Consider using a length field. How big should that field be? If it's fixed size, you introduce complications regarding how big a string you can represent, and differences in field sizes across architectures. If it's variable-sized (a la UTF-8), then you've added different complications: you would need library functions to read and write the length, to get access to the string contents, to calculate the amount of memory required to hold a string of a given size, etc. Very much not in the spirit of C.
Next, what endianness should that field have? NUL terminated strings have no endianness issues: they can be trivially written to files, embedded in network packets, whatever. But with a length field, we either need to remember to marshall the string, or allow for the length field to not be in native byte order. Neither is a pleasant prospect, especially for a 1970’s C programmer.
Also, consider C-style string parsing, e.g. strtok/strsep. These could not be implemented with length-field strings.
Explicit length is better when you have an enforced abstraction, like std::string, but at that point you’re not writing in C. If you have to pick an exposed representation, NUL termination is much better than Pascal-style length fields.

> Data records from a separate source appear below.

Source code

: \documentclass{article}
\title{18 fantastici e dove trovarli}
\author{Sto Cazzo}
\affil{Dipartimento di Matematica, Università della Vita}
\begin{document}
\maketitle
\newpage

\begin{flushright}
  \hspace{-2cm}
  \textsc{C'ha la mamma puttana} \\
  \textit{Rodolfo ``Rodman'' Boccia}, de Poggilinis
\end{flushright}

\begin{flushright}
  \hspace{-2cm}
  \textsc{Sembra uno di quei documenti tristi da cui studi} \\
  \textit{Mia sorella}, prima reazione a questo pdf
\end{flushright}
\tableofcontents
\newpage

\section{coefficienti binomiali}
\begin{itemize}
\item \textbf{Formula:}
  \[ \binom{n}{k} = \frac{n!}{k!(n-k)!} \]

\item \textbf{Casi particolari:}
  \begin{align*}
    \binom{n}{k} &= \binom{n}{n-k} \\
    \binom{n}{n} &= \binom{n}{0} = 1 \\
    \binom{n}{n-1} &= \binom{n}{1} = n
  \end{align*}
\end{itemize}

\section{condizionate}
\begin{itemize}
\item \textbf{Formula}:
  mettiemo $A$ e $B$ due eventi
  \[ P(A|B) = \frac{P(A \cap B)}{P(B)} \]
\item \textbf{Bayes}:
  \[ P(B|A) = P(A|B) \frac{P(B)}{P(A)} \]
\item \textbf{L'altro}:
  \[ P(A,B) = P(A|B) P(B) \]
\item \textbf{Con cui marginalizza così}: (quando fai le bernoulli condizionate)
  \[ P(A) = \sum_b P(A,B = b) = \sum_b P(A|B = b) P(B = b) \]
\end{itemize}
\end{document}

So what was the “one-byte mistake?” The article says that it was saving a byte by using NUL termination instead of a two-byte length field. Had K&R not made that “mistake,” we would be unable to make a string longer than 65k - a far more serious limitation than anything NUL termination imposes!
K&R got it right.
The C approach takes a whole different philosophy. You want a "string"? NULL terminated. Simple. You want a buffer? Do it yourself.
I agree that NUL-terminated strings were the right decision at the time (and aren't that bad now), but there are sane ways to do counted strings.
...and a non-starter if you ever have data interchange between differing types of machines.